An exact copy of the lines from the top of the data through the line with "- **Pinia Store" is what you should give, with no pictures in it.

===

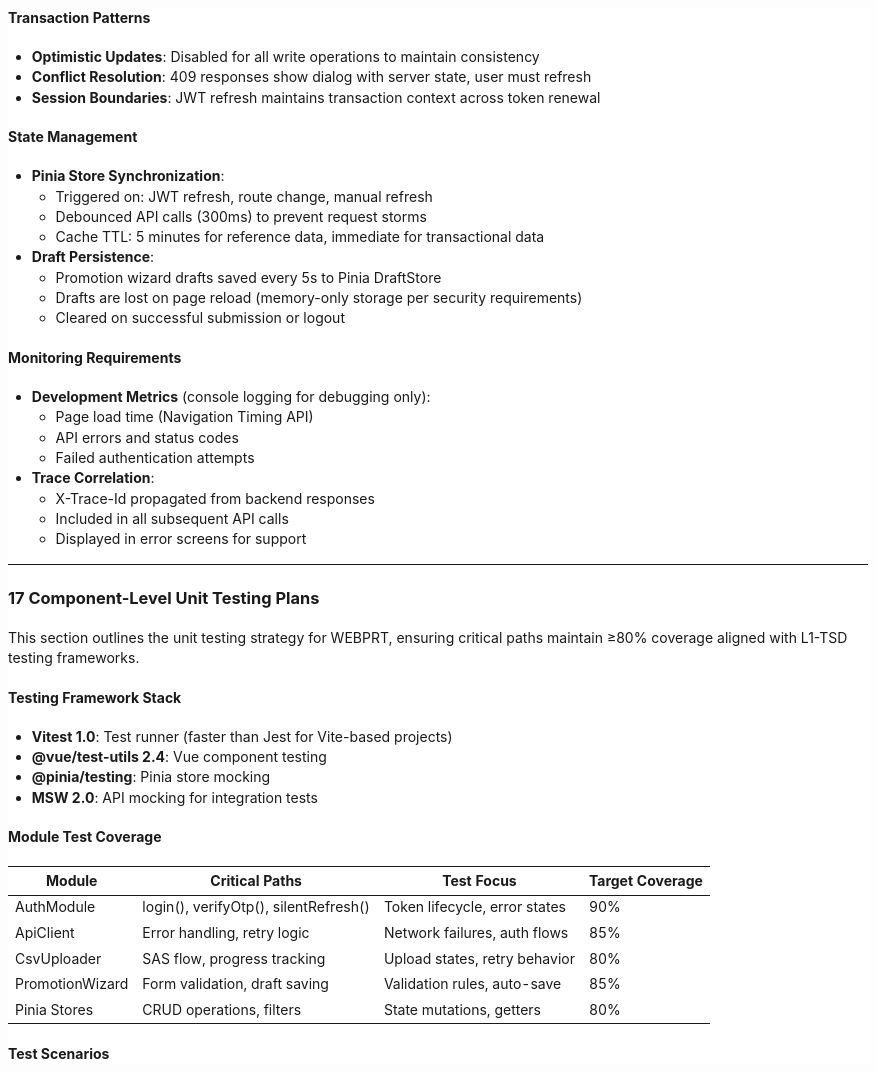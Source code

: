 #### Transaction Patterns
- **Optimistic Updates**: Disabled for all write operations to maintain consistency
- **Conflict Resolution**: 409 responses show dialog with server state, user must refresh
- **Session Boundaries**: JWT refresh maintains transaction context across token renewal

#### State Management
- **Pinia Store Synchronization**: 
  - Triggered on: JWT refresh, route change, manual refresh
  - Debounced API calls (300ms) to prevent request storms
  - Cache TTL: 5 minutes for reference data, immediate for transactional data
- **Draft Persistence**: 
  - Promotion wizard drafts saved every 5s to Pinia DraftStore
  - Drafts are lost on page reload (memory-only storage per security requirements)
  - Cleared on successful submission or logout

#### Monitoring Requirements
- **Development Metrics** (console logging for debugging only):
  - Page load time (Navigation Timing API)
  - API errors and status codes
  - Failed authentication attempts
- **Trace Correlation**: 
  - X-Trace-Id propagated from backend responses
  - Included in all subsequent API calls
  - Displayed in error screens for support

---

### 17 Component-Level Unit Testing Plans

This section outlines the unit testing strategy for WEBPRT, ensuring critical paths maintain ≥80% coverage aligned with L1-TSD testing frameworks.

#### Testing Framework Stack
- **Vitest 1.0**: Test runner (faster than Jest for Vite-based projects)
- **@vue/test-utils 2.4**: Vue component testing
- **@pinia/testing**: Pinia store mocking
- **MSW 2.0**: API mocking for integration tests

#### Module Test Coverage

| Module | Critical Paths | Test Focus | Target Coverage |
|--------|---------------|------------|-----------------|
| AuthModule | login(), verifyOtp(), silentRefresh() | Token lifecycle, error states | 90% |
| ApiClient | Error handling, retry logic | Network failures, auth flows | 85% |
| CsvUploader | SAS flow, progress tracking | Upload states, retry behavior | 80% |
| PromotionWizard | Form validation, draft saving | Validation rules, auto-save | 85% |
| Pinia Stores | CRUD operations, filters | State mutations, getters | 80% |

#### Test Scenarios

===

◆ **ANSWER FOR THIS EXERCISE**:
Source code

: #### Transaction Patterns
- **Optimistic Updates**: Disabled for all write operations to maintain consistency
- **Conflict Resolution**: 409 responses show dialog with server state, user must refresh
- **Session Boundaries**: JWT refresh maintains transaction context across token renewal

#### State Management
- **Pinia Store Synchronization**: 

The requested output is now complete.